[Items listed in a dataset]
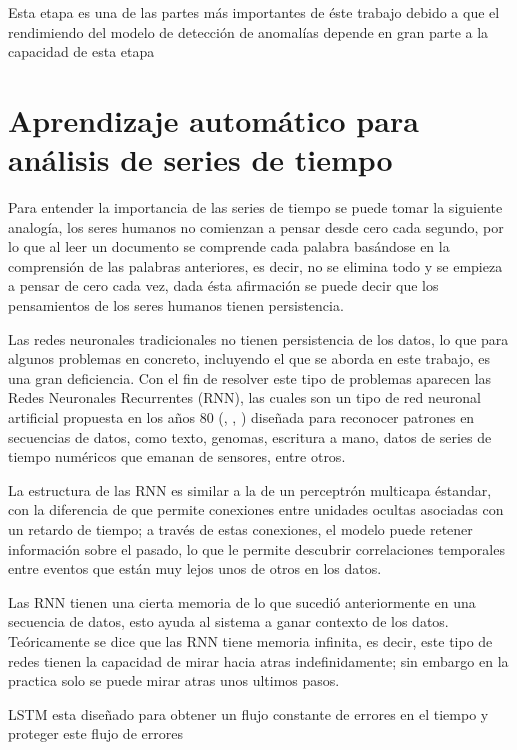 Esta etapa es una de las partes m\'{a}s importantes de \'{e}ste trabajo debido a que el rendimiendo del modelo de detecci\'{o}n de anomal\'{i}as depende en gran parte a la capacidad  de esta etapa

\section{Aprendizaje autom\'{a}tico para an\'{a}lisis de series de tiempo}

Para entender la importancia de las series de tiempo se puede tomar la siguiente analog\'{i}a, los seres humanos no comienzan a pensar desde cero cada segundo, por lo que al leer un documento se comprende cada palabra bas\'{a}ndose en la comprensi\'{o}n de las palabras anteriores, es decir, no se elimina todo y se empieza a pensar de cero cada vez, dada \'{e}sta afirmaci\'{o}n se puede decir que los pensamientos de los seres humanos tienen persistencia.

\vspace{5mm} %

Las redes neuronales tradicionales no tienen persistencia de los datos, lo que para algunos problemas en concreto, incluyendo el que se aborda en este trabajo, es una gran deficiencia. Con el fin de resolver este tipo de problemas aparecen las Redes Neuronales Recurrentes (RNN), las cuales son un tipo de red neuronal artificial propuesta en los a\~{n}os 80 (\cite{34}, \cite{35}, \cite{36}) dise\~{n}ada para reconocer patrones en secuencias de datos, como texto, genomas, escritura a mano, datos de series de tiempo num\'{e}ricos que emanan de sensores, entre otros.

\vspace{5mm} %

La estructura de las RNN es similar a la de un perceptr\'{o}n multicapa \'{e}standar, con la diferencia de que permite conexiones entre unidades ocultas asociadas con un retardo de tiempo; a trav\'{e}s de estas conexiones, el modelo puede retener informaci\'{o}n sobre el pasado, lo que le permite descubrir correlaciones temporales entre eventos que est\'{a}n muy lejos unos de otros en los datos.

Las RNN tienen una cierta memoria de lo que sucedi\'{o} anteriormente en una secuencia de datos, esto ayuda al sistema a ganar contexto de los datos. Te\'{o}ricamente se dice que las RNN tiene memoria infinita, es decir, este tipo de redes tienen la capacidad de mirar hacia atras indefinidamente; sin embargo en la practica solo se puede mirar atras unos ultimos pasos.

LSTM esta dise\~{n}ado para obtener un flujo constante de errores en el tiempo y proteger este flujo de errores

### TASK STATEMENT:
Search the entries above for the string "puede". Copy each line in which it appears.

### SOLUTION:
Para entender la importancia de las series de tiempo se puede tomar la siguiente analog\'{i}a, los seres humanos no comienzan a pensar desde cero cada segundo, por lo que al leer un documento se comprende cada palabra bas\'{a}ndose en la comprensi\'{o}n de las palabras anteriores, es decir, no se elimina todo y se empieza a pensar de cero cada vez, dada \'{e}sta afirmaci\'{o}n se puede decir que los pensamientos de los seres humanos tienen persistencia.
La estructura de las RNN es similar a la de un perceptr\'{o}n multicapa \'{e}standar, con la diferencia de que permite conexiones entre unidades ocultas asociadas con un retardo de tiempo; a trav\'{e}s de estas conexiones, el modelo puede retener informaci\'{o}n sobre el pasado, lo que le permite descubrir correlaciones temporales entre eventos que est\'{a}n muy lejos unos de otros en los datos.
Las RNN tienen una cierta memoria de lo que sucedi\'{o} anteriormente en una secuencia de datos, esto ayuda al sistema a ganar contexto de los datos. Te\'{o}ricamente se dice que las RNN tiene memoria infinita, es decir, este tipo de redes tienen la capacidad de mirar hacia atras indefinidamente; sin embargo en la practica solo se puede mirar atras unos ultimos pasos.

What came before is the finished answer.